Q – What does being an independent artist mean to you?
“That’s a big question. Being an independent artist basically means that you run your own show, create your own hype without major backing. I can’t always say that I’ve always been clear about the kind of work I wanted to be doing as an artist. In the beginning, I just wanted to work. If you are unclear on who you are as an artist I think having a major behind you can be really beneficial in quickly identifying and building your brand. For me, however, I think the exploratory process of finding out my aesthetic, and having a better understanding of the business side of things is allowing me to build a foundation for the long haul. Independence, to me, means having the freedom to make choices and champion yourself. It also means that if it doesn’t work out, there’s no one else to blame. For me, being independent all this time has been an invaluable journey, however it definitely isn’t for the faint of heart! . Sometimes in the age of social media it feels like everything happens instantaneously. I think that building a slow and steady base is underrated.
Q – So do you tend to avoid work where you can’t make executive decisions?
“Wow. Great question. Listening to how I feel has really been a labor of love, and a journey as well. I think it’s critical to remember that you can be independent and still make compromises. That’s a part of life, right? As long as the compromises I’m making don’t encroach on my morals, I’m pretty open. If someone wants to try something I don’t like, I’ll try it and if it doesn’t work out, that’s when I’ll make my suggestion. I feel like I’ve established my ‘comfort zone’ for an acceptable level of autonomy and I think that I attract clients at this point who are familiar with my work. I definitely don’t avoid work where I can’t make executive decisions. My work is always collaborative. However, when clients know the work and trust the vision is when we really get into the zone.”
Q – It’s near impossible to grow without the eventual backing of a big brand or agency support, right?

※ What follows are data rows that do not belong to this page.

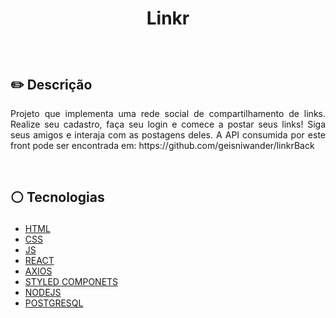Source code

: # <p align = "center"> Linkr </p>
<p align = "center">
</br>

## ✏️ Descrição
<p align="justify" >Projeto que implementa uma rede social de compartilhamento de links. Realize seu cadastro, faça seu login e comece a postar seus links! Siga seus amigos e interaja com as postagens deles. A API consumida por este front pode ser encontrada em: https://github.com/geisniwander/linkrBack </p>

</br>

##  <p align = "left"> :white_circle: Tecnologias</p>

- [HTML](https://developer.mozilla.org/pt-BR/docs/Web/HTML)
- [CSS](https://www.w3schools.com/css/)
- [JS](https://developer.mozilla.org/pt-BR/docs/Web/JavaScript)
- [REACT](https://pt-br.reactjs.org/)
- [AXIOS](https://axios-http.com/ptbr/docs/intro)
- [STYLED COMPONETS](https://styled-components.com/)
- [NODEJS](https://nodejs.org/en)
- [POSTGRESQL](https://www.postgresql.org/)
</br>
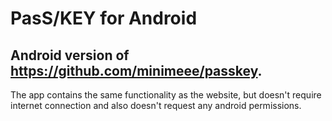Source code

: # PasS/KEY for Android

## Android version of https://github.com/minimeee/passkey.

The app contains the same functionality as the website, but doesn't require internet connection and also doesn't request any android permissions.
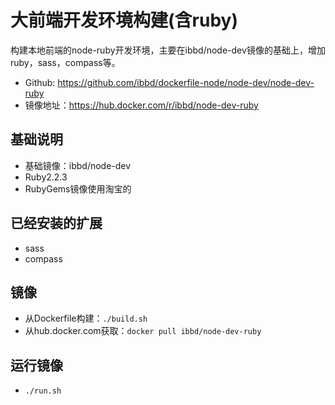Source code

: # 大前端开发环境构建(含ruby)

构建本地前端的node-ruby开发环境，主要在ibbd/node-dev镜像的基础上，增加ruby，sass，compass等。

- Github:   https://github.com/ibbd/dockerfile-node/node-dev/node-dev-ruby 
- 镜像地址：https://hub.docker.com/r/ibbd/node-dev-ruby

## 基础说明 

- 基础镜像：ibbd/node-dev
- Ruby2.2.3
- RubyGems镜像使用淘宝的

## 已经安装的扩展

- sass 
- compass 

## 镜像 

- 从Dockerfile构建：`./build.sh`
- 从hub.docker.com获取：`docker pull ibbd/node-dev-ruby`

## 运行镜像

- `./run.sh`



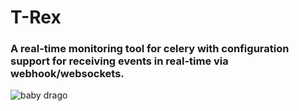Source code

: # T-Rex

### A real-time monitoring tool for celery with configuration support for receiving events in real-time via webhook/websockets.


![baby drago](../main/baby_dragon.jpeg)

In the age of the internet, nothing is impossible. Forging a career without major backing involves a LOT of work, but it definitely can be done. Many of my clients are people who are self-made and making waves. You can absolutely live comfortably as an independent artist without major support, but it demands persistence and a clarity of vision. Understanding who you are as a professional and precisely what you offer is crucial in building a good name for yourself. I think for me, half the battle is showing up. Consistency is key.

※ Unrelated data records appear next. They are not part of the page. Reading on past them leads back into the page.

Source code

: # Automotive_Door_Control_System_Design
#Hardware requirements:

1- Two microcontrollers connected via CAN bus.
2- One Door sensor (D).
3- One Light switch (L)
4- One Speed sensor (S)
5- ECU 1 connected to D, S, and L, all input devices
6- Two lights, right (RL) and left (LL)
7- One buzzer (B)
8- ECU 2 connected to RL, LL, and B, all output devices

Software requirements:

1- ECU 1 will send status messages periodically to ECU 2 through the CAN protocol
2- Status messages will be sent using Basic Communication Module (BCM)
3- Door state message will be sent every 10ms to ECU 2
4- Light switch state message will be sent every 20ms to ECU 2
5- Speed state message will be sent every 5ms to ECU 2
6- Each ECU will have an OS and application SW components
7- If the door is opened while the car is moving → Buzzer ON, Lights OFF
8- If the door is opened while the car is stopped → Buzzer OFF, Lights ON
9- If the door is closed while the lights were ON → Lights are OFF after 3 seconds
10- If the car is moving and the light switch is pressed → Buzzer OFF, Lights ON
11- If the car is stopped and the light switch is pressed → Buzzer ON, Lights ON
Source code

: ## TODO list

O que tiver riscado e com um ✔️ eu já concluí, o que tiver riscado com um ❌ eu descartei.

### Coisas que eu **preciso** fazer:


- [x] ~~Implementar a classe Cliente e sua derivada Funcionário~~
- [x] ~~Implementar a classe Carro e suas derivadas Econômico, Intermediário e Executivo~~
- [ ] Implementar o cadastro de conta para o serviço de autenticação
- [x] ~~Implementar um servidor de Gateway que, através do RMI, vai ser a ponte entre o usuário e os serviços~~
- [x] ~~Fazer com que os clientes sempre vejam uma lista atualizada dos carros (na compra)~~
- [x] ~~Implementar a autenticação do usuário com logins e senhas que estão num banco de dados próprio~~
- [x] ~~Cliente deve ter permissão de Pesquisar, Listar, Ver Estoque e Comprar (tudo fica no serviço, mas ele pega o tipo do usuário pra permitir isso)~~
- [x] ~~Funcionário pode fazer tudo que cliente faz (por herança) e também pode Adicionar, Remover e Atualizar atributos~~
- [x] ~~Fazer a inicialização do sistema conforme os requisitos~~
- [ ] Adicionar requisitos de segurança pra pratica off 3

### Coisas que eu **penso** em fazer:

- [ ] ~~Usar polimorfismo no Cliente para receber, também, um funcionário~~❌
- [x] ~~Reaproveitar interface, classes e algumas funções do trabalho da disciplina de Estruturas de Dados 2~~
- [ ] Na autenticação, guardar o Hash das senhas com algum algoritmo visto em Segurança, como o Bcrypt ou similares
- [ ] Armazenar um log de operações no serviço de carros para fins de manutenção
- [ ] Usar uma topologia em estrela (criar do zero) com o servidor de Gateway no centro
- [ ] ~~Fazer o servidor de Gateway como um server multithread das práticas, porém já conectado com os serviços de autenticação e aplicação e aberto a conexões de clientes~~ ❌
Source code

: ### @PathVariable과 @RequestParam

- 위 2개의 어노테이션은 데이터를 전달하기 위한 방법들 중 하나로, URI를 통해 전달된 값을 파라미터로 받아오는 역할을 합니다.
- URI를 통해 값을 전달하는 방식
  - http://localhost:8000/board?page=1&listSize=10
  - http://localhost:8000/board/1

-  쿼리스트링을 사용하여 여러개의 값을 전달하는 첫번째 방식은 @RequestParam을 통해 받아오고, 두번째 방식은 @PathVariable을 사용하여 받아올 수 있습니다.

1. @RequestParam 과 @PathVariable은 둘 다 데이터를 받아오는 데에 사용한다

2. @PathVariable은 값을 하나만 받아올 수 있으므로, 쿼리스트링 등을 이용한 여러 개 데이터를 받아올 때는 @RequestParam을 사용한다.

Q – How do you stay motivated when doing it alone?
Motivation is always intrinsic, however I don’t think that being independent necessarily means you’re doing it all alone. It’s about finding the right people who want to be a part of your vision, or join to create a vision together.. I really don’t think that one should do everything on one’s own. In hindsight, I wish I would have started to focus on collaborating with a team much earlier, but hey – everything happens in its own time. Now that I have one, I’m truly so grateful for my team; the growth that I have seen, I owe to them.
Q – Are there any other artists you aspire to?
“I’m a huge fan of Makeup Artist Pat Mcgrath – she’s the epitome of versatility and solidarity within the craft. I feel like she built a strong foundation over time and has turned into the epitome of creative success. I’m also a big fan of Singer/Songwriter Dolly Parton, which is a surprise to a lot of people. Her hair & makeup looks are always campy and Iconic. And I feel like she is another artist who built a slow, steady, strong career. As far as my contemporaries, I’m really working on not comparing. Right now, I’m all about discovering what’s unique to me; uplifting others and connecting through my work.
Remi Odunsi is a Manhattan-based hair and makeup artist who specializes in photography and video production. Her work has been featured in Harper’s Bazaar, W magazine, Vanity Fair and American Vogue.